__ACTIVITY__.
Copy the result of filtering the entries below for lines that include the string "presente".

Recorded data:
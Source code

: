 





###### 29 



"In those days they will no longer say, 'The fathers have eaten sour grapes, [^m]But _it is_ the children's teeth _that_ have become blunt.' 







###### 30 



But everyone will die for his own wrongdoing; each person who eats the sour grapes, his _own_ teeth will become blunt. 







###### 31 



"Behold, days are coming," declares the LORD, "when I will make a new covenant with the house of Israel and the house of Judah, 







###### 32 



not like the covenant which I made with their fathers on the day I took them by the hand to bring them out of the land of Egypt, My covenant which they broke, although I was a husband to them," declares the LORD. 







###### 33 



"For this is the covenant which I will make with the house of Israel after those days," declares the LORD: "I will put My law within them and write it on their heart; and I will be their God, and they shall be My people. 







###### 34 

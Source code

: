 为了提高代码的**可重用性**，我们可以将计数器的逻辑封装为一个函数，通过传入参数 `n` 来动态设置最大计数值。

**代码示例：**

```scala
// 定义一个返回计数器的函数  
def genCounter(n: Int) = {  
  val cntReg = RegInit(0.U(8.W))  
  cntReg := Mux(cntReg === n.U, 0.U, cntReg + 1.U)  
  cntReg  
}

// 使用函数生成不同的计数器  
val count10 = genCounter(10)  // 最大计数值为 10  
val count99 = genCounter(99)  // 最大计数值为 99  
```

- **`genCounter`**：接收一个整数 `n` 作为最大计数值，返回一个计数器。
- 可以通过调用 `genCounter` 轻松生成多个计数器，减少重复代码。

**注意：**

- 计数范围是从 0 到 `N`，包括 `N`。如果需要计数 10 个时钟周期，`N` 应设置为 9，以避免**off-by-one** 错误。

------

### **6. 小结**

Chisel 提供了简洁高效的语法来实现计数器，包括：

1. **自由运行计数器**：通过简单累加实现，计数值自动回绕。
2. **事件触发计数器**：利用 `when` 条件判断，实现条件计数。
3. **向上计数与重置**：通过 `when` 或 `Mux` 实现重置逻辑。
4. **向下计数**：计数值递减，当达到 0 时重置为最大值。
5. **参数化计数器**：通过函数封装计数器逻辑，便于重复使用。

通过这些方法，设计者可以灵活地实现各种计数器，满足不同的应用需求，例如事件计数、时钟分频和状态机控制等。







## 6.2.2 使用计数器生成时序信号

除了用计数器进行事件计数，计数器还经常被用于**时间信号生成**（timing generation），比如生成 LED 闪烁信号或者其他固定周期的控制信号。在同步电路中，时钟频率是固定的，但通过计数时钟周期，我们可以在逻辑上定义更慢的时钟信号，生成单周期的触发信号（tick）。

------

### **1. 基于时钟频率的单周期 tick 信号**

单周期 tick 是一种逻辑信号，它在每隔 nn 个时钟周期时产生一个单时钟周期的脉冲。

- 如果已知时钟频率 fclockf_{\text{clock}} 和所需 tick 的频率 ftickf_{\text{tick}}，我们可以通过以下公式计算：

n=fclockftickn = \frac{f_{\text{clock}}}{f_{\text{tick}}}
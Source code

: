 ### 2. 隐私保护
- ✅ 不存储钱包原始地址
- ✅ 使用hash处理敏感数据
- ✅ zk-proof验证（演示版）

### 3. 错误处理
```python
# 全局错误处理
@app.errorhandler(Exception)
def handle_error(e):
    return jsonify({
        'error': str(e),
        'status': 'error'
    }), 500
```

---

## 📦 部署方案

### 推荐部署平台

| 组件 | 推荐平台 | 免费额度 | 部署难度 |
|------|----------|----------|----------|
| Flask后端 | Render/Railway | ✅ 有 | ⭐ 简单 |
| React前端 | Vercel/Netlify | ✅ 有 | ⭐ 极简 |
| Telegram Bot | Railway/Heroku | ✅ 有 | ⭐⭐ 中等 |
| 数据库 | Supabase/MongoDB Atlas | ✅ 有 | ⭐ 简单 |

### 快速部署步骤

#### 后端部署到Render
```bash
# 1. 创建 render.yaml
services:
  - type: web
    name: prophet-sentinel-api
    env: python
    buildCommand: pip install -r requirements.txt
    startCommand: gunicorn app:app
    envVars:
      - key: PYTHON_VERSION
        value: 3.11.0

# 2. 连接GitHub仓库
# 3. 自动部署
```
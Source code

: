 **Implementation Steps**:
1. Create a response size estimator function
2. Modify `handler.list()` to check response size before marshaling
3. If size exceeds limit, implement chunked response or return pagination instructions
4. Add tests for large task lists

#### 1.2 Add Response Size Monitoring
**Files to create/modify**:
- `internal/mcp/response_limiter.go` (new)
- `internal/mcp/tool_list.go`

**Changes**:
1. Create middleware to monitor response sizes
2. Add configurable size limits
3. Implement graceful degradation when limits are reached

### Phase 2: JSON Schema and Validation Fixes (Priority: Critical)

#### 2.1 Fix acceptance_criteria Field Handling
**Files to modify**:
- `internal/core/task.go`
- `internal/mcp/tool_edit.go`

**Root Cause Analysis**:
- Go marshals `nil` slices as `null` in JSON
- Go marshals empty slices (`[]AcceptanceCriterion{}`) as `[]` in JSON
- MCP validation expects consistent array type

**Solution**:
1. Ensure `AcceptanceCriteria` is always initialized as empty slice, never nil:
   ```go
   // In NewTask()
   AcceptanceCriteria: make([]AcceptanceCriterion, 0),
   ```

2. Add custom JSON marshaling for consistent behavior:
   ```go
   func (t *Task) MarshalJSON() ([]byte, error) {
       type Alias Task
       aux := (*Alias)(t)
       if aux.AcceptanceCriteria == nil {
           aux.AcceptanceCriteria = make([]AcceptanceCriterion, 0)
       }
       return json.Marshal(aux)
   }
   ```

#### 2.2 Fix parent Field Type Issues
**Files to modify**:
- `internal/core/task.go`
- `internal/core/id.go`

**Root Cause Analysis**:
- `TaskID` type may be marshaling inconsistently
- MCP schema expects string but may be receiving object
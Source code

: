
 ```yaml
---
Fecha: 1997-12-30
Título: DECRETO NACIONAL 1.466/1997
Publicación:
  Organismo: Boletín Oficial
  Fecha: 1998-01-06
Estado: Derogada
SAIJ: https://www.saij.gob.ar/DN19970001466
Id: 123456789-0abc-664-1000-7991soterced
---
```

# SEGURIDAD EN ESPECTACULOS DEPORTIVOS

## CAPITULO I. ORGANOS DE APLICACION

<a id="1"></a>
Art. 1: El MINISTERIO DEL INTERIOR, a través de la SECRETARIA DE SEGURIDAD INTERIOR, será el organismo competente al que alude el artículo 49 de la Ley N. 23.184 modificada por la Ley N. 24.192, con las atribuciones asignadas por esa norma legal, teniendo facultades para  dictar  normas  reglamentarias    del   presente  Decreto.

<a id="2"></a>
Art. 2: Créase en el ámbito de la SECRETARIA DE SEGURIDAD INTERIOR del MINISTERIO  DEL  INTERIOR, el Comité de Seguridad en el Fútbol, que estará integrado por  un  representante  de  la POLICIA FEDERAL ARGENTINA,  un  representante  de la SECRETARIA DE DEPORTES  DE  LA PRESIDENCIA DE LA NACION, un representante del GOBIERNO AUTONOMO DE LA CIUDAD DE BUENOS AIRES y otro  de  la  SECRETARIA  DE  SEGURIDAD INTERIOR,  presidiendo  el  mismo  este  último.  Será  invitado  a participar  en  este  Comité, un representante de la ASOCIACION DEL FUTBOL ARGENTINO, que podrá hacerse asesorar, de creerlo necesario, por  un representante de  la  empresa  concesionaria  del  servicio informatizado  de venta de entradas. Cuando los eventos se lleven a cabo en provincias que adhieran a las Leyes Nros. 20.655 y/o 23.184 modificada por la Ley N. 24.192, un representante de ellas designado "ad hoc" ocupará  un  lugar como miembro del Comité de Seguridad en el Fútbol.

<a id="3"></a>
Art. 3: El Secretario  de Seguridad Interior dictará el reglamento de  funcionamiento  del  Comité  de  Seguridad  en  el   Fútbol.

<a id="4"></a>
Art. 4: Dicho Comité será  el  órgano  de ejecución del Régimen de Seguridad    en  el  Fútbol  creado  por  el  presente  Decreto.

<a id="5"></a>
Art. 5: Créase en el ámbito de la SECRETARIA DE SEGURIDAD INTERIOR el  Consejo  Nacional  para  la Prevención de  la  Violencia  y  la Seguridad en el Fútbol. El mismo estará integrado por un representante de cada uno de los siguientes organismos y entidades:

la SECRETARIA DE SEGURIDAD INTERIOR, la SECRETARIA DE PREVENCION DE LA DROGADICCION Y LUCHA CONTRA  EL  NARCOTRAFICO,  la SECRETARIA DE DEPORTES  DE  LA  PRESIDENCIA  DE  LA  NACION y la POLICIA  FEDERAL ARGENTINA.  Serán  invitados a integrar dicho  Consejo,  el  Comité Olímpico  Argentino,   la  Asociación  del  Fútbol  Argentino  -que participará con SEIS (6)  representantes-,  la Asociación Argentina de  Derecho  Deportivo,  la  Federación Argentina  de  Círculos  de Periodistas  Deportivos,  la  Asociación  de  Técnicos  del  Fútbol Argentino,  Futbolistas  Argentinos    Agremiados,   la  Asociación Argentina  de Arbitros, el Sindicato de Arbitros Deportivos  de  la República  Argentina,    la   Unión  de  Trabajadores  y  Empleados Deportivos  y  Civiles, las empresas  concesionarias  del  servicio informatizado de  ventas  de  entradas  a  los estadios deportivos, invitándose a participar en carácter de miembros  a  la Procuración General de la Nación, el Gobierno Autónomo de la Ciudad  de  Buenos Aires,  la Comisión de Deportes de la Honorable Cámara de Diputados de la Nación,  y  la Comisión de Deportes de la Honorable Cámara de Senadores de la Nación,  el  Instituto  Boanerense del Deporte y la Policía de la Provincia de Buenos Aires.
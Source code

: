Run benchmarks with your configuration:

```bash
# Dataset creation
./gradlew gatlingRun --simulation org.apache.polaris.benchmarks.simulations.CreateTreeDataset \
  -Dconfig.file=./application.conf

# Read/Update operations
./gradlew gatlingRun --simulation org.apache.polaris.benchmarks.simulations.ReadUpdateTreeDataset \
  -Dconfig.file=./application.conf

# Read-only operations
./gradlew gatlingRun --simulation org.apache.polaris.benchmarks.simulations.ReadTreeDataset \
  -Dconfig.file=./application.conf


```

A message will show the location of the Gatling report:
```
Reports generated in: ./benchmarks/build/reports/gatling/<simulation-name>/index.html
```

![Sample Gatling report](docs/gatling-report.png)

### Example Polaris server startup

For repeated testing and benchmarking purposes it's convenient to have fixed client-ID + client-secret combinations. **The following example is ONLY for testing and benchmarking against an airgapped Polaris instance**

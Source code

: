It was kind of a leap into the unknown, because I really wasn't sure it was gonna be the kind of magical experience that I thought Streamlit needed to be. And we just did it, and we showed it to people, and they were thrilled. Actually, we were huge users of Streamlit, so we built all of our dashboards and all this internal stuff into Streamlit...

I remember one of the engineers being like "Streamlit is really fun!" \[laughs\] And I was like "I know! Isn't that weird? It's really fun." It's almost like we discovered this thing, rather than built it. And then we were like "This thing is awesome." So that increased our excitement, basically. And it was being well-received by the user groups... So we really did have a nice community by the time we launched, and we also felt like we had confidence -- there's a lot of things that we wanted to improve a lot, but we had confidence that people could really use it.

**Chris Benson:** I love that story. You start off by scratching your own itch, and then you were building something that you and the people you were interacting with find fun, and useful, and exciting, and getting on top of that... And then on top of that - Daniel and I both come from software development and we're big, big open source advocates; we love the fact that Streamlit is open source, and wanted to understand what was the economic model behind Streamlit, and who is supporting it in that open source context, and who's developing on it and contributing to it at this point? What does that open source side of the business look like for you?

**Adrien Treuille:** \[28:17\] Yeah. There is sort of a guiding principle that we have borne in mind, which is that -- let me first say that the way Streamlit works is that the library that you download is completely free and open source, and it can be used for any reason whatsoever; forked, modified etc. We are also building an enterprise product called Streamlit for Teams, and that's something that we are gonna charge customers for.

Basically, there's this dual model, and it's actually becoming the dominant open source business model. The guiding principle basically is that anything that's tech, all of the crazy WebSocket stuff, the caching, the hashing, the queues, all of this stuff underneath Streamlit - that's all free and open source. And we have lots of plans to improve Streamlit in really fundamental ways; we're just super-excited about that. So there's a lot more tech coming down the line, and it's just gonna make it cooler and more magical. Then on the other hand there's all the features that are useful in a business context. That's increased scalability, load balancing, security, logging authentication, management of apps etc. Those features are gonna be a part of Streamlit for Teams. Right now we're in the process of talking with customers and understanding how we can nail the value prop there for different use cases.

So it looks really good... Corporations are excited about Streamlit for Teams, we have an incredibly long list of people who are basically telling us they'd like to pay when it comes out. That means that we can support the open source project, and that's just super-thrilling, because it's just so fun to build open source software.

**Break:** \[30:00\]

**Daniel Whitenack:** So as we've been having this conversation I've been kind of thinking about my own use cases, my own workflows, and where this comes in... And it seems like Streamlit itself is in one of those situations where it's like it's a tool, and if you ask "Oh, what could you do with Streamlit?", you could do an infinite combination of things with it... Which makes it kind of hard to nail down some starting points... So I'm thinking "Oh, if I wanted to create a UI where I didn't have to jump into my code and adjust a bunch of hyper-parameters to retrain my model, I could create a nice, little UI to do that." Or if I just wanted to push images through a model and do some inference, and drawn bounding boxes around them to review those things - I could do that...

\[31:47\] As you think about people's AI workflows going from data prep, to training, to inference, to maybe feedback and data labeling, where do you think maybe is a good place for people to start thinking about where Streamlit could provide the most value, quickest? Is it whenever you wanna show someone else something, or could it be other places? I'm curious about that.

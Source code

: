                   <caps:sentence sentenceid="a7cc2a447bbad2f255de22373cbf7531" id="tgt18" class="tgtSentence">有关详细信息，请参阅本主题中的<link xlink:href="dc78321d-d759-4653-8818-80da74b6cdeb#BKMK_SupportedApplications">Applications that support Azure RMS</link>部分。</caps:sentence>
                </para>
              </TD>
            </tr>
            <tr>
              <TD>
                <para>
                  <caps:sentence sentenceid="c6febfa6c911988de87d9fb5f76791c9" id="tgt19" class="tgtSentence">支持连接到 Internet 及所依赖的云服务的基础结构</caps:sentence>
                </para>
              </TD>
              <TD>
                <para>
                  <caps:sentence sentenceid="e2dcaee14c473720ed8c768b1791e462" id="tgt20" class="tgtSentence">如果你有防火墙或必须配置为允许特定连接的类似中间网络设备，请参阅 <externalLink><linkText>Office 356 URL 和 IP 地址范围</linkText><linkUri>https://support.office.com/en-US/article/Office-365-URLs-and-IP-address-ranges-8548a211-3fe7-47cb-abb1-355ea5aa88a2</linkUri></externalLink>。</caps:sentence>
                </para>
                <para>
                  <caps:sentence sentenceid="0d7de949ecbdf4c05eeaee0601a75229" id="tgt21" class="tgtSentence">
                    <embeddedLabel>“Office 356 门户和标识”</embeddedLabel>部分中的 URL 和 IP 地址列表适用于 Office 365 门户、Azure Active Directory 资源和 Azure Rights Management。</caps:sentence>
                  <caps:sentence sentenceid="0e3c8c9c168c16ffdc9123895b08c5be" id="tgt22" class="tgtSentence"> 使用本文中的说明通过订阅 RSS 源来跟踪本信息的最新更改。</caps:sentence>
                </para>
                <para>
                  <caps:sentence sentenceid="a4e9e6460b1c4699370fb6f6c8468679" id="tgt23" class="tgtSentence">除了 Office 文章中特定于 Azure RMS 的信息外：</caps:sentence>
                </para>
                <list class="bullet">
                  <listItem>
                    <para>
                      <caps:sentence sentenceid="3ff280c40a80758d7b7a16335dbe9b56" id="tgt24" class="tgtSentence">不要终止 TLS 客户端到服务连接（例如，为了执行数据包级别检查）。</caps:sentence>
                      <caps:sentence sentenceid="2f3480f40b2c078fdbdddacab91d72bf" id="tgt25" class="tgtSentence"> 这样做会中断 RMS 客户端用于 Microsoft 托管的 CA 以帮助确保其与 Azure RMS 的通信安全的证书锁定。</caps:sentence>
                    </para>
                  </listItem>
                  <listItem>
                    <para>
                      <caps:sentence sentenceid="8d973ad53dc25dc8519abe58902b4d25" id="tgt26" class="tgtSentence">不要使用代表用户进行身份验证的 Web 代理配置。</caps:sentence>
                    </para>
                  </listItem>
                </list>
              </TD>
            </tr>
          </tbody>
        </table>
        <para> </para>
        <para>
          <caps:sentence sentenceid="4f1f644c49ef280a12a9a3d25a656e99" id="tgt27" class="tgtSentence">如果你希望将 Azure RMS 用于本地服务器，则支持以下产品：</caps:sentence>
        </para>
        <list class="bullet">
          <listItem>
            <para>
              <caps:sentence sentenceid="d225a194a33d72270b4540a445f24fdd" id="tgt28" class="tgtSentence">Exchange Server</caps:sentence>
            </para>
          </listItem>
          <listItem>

__REPLY__.
Art. 1: El MINISTERIO DEL INTERIOR, a través de la SECRETARIA DE SEGURIDAD INTERIOR, será el organismo competente al que alude el artículo 49 de la Ley N. 23.184 modificada por la Ley N. 24.192, con las atribuciones asignadas por esa norma legal, teniendo facultades para  dictar  normas  reglamentarias    del   presente  Decreto.
Art. 4: Dicho Comité será  el  órgano  de ejecución del Régimen de Seguridad    en  el  Fútbol  creado  por  el  presente  Decreto.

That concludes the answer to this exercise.